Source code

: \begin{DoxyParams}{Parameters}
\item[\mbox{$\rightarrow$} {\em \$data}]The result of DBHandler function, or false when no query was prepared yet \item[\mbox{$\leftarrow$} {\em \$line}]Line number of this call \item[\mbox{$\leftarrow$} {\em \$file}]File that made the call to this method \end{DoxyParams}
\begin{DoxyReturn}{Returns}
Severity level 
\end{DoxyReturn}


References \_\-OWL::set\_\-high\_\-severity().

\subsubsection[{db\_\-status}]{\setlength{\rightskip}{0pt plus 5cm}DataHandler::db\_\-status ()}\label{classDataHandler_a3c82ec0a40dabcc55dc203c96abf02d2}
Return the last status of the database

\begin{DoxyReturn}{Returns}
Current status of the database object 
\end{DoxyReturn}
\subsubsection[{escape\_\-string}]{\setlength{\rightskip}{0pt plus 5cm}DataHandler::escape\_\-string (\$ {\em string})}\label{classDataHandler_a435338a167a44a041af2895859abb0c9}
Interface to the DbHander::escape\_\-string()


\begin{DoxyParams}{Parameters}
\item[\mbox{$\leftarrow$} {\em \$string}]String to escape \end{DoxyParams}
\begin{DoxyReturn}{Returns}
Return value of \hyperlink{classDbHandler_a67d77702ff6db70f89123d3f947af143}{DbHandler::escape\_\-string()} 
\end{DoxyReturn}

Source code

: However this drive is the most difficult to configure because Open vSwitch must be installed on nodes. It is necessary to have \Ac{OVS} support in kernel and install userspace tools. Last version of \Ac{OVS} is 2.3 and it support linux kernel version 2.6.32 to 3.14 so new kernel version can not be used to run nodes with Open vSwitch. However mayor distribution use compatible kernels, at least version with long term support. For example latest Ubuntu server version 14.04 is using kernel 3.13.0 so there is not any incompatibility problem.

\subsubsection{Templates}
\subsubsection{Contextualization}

Work to be completed: Transcribe the entries above word for word, from the first line through the line containing "References \_\-OWL::set\_\-high\_\-severity().", and nothing else.

Exercise response:
Source code

: \begin{DoxyParams}{Parameters}
\item[\mbox{$\rightarrow$} {\em \$data}]The result of DBHandler function, or false when no query was prepared yet \item[\mbox{$\leftarrow$} {\em \$line}]Line number of this call \item[\mbox{$\leftarrow$} {\em \$file}]File that made the call to this method \end{DoxyParams}
\begin{DoxyReturn}{Returns}
Severity level 
\end{DoxyReturn}


References \_\-OWL::set\_\-high\_\-severity().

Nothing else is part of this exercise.